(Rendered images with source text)
......
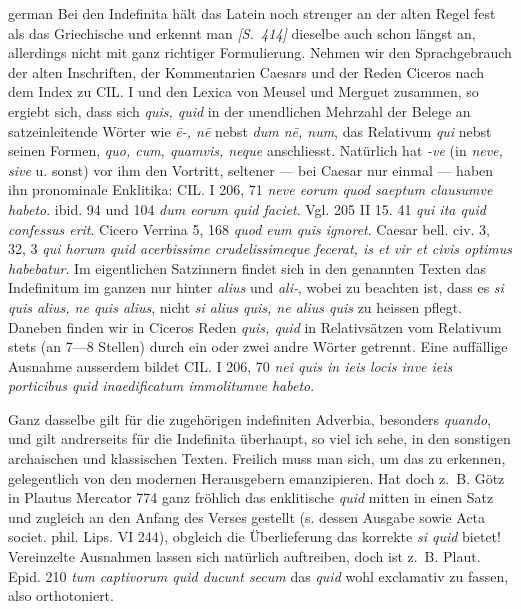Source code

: \begin{otherlanguage*}{german}
Bei den Indefinita hält das Latein noch strenger an der alten Regel fest als das Griechische und erkennt man \hypertarget{p414}{\emph{[S.~414]}}\label{p414} dieselbe auch schon längst an, allerdings nicht mit ganz richtiger Formulierung. Nehmen wir den Sprachgebrauch der alten Inschriften, der Kommentarien Caesars und der Reden Ciceros nach dem Index zu CIL. I und den Lexica von Meusel und Merguet zusammen, so ergiebt sich, dass sich \emph{quis, quid} in der unendlichen Mehrzahl der Belege an satzeinleitende Wörter wie \emph{ē-, nē} nebst \emph{dum nē, num}, das Relativum \emph{qui} nebst seinen Formen, \emph{quo, cum, quamvis, neque} anschliesst. Natürlich hat \emph{-ve} (in \emph{neve, sive} u. sonst) vor ihm den Vortritt, seltener — bei Caesar nur einmal — haben ihn pronominale Enklitika: CIL. I 206, 71 \emph{neve eorum quod saeptum clausumve habeto}. ibid. 94 und 104 \emph{dum eorum quid faciet}. Vgl. 205 II 15. 41 \emph{qui ita quid confessus erit}. Cicero Verrina 5, 168 \emph{quod eum quis ignoret}. Caesar bell. civ. 3, 32, 3 \emph{qui horum quid acerbissime crudelissimeque fecerat, is et vir et civis optimus habebatur}. Im eigentlichen Satzinnern findet sich in den genannten Texten das Indefinitum im ganzen nur hinter \emph{alius} und \emph{ali-}, wobei zu beachten ist, dass es \emph{si quis alius, ne quis alius}, nicht \emph{si alius quis, ne alius quis} zu heissen pflegt. Daneben finden wir in Ciceros Reden \emph{quis, quid} in Relativsätzen vom Relativum stets (an 7—8 Stellen) durch ein oder zwei andre Wörter getrennt. Eine auffällige Ausnahme ausserdem bildet CIL. I 206, 70 \emph{nei quis in ieis locis inve ieis porticibus quid inaedificatum immolitumve habeto}.

Ganz dasselbe gilt für die zugehörigen indefiniten Adverbia, besonders \emph{quando}, und gilt andrerseits für die Indefinita überhaupt, so viel ich sehe, in den sonstigen archaischen und klassischen Texten. Freilich muss man sich, um das zu erkennen, gelegentlich von den modernen Herausgebern emanzipieren. Hat doch z.~B. Götz in Plautus Mercator 774 ganz fröhlich das enklitische \emph{quid} mitten in einen Satz und zugleich an den Anfang des Verses gestellt (s. dessen Ausgabe sowie Acta societ. phil. Lips. VI 244), obgleich die Überlieferung das korrekte \emph{si quid} bietet! Vereinzelte Ausnahmen lassen sich natürlich auftreiben, doch ist z.~B. Plaut. Epid. 210 \emph{tum captivorum quid ducunt secum} das \emph{quid} wohl exclamativ zu fassen, also orthotoniert.


\end{otherlanguage*}
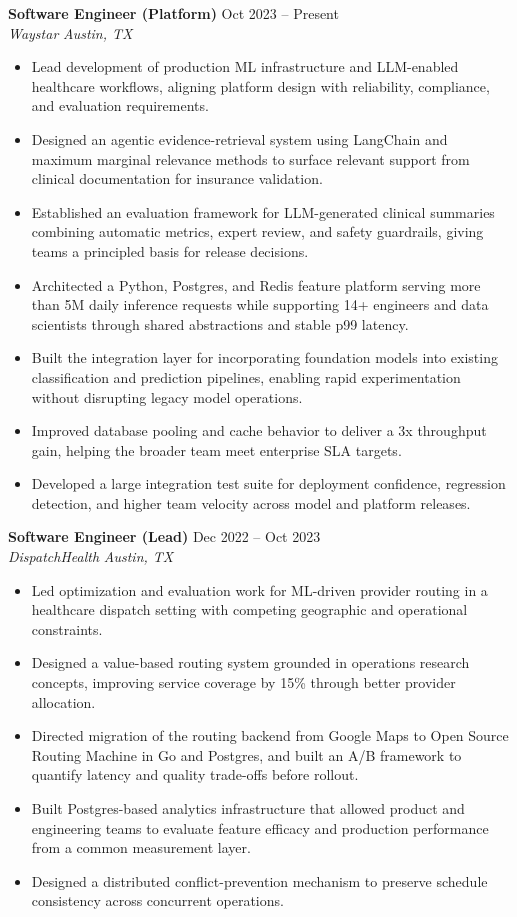 \documentclass[10pt,letterpaper]{article}
\newcommand{\roleheading}[4]{%
  \textbf{#1} \hfill #2\\
  \textit{#3} \hfill \textit{#4}\par
  \vspace{0.15em}
}
\begin{document}
\roleheading{Software Engineer (Platform)}{Oct 2023 -- Present}{Waystar}{Austin, TX}
\begin{itemize}
  \item Lead development of production ML infrastructure and LLM-enabled healthcare workflows, aligning platform design with reliability, compliance, and evaluation requirements.
  \item Designed an agentic evidence-retrieval system using LangChain and maximum marginal relevance methods to surface relevant support from clinical documentation for insurance validation.
  \item Established an evaluation framework for LLM-generated clinical summaries combining automatic metrics, expert review, and safety guardrails, giving teams a principled basis for release decisions.
  \item Architected a Python, Postgres, and Redis feature platform serving more than 5M daily inference requests while supporting 14+ engineers and data scientists through shared abstractions and stable p99 latency.
  \item Built the integration layer for incorporating foundation models into existing classification and prediction pipelines, enabling rapid experimentation without disrupting legacy model operations.
  \item Improved database pooling and cache behavior to deliver a 3x throughput gain, helping the broader team meet enterprise SLA targets.
  \item Developed a large integration test suite for deployment confidence, regression detection, and higher team velocity across model and platform releases.
\end{itemize}

\roleheading{Software Engineer (Lead)}{Dec 2022 -- Oct 2023}{DispatchHealth}{Austin, TX}
\begin{itemize}
  \item Led optimization and evaluation work for ML-driven provider routing in a healthcare dispatch setting with competing geographic and operational constraints.
  \item Designed a value-based routing system grounded in operations research concepts, improving service coverage by 15\% through better provider allocation.
  \item Directed migration of the routing backend from Google Maps to Open Source Routing Machine in Go and Postgres, and built an A/B framework to quantify latency and quality trade-offs before rollout.
  \item Built Postgres-based analytics infrastructure that allowed product and engineering teams to evaluate feature efficacy and production performance from a common measurement layer.
  \item Designed a distributed conflict-prevention mechanism to preserve schedule consistency across concurrent operations.
\end{itemize}
\end{document}

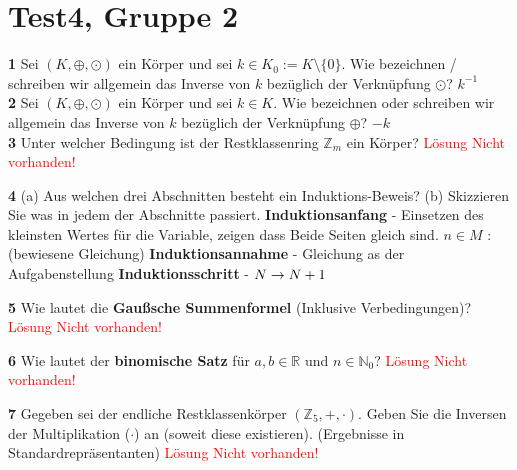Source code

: \documentclass[11pt]{article}
\begin{document}
\section{Test4, Gruppe 2}

    \textbf{1} Sei \((K, \oplus, \odot)\) ein Körper und sei \(k \in K_0 := K \setminus \{0\}\). Wie bezeichnen / schreiben wir allgemein das Inverse von \(k\) bezüglich der Verknüpfung \(\odot\)?\newline
    $k^{-1}$\\

    \textbf{2} Sei \((K, \oplus, \odot)\) ein Körper und sei \(k \in K\). Wie bezeichnen oder schreiben wir allgemein das Inverse von \(k\) bezüglich der Verknüpfung \(\oplus\)?\newline
    $-k$\\

    \textbf{3} Unter welcher Bedingung ist der Restklassenring \(\mathbb{Z}_m\) ein Körper?\newline
    \textcolor{red}{Lösung Nicht vorhanden!}\newline

    \textbf{4} (a) Aus welchen drei Abschnitten besteht ein Induktions-Beweis? (b) Skizzieren Sie was in jedem der Abschnitte passiert.\newline\newline
    \textbf{Induktionsanfang} - Einsetzen des kleinsten Wertes für die Variable, zeigen dass Beide Seiten gleich sind. \(n \in M\) : (bewiesene Gleichung)\newline
    \textbf{Induktionsannahme} - Gleichung as der Aufgabenstellung\newline
    \textbf{Induktionsschritt} - $N \rightarrow N+1\newline$
    
    \textbf{5} Wie lautet die \textbf{Gaußsche Summenformel} (Inklusive Verbedingungen)?\newline
    \textcolor{red}{Lösung Nicht vorhanden!}\newline

    \textbf{6} Wie lautet der \textbf{binomische Satz} für \( a, b \in \mathbb{R} \) und \( n \in \mathbb{N}_0 \)?\newline
    \textcolor{red}{Lösung Nicht vorhanden!}\newline

    \textbf{7} Gegeben sei der endliche Restklassenkörper \((\mathbb{Z}_5, +, \cdot)\). Geben Sie die Inversen der Multiplikation (\(\cdot\)) an (soweit diese existieren). (Ergebnisse in Standardrepräsentanten)\newline
    \textcolor{red}{Lösung Nicht vorhanden!}\newline
\end{document}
......
● **ABOUT THIS EXERCISE**
Scan the entries above for the word "lautet" and collect each line holding it.

● **EXPECTED ANSWER**
    \textbf{5} Wie lautet die \textbf{Gaußsche Summenformel} (Inklusive Verbedingungen)?\newline
    \textbf{6} Wie lautet der \textbf{binomische Satz} für \( a, b \in \mathbb{R} \) und \( n \in \mathbb{N}_0 \)?\newline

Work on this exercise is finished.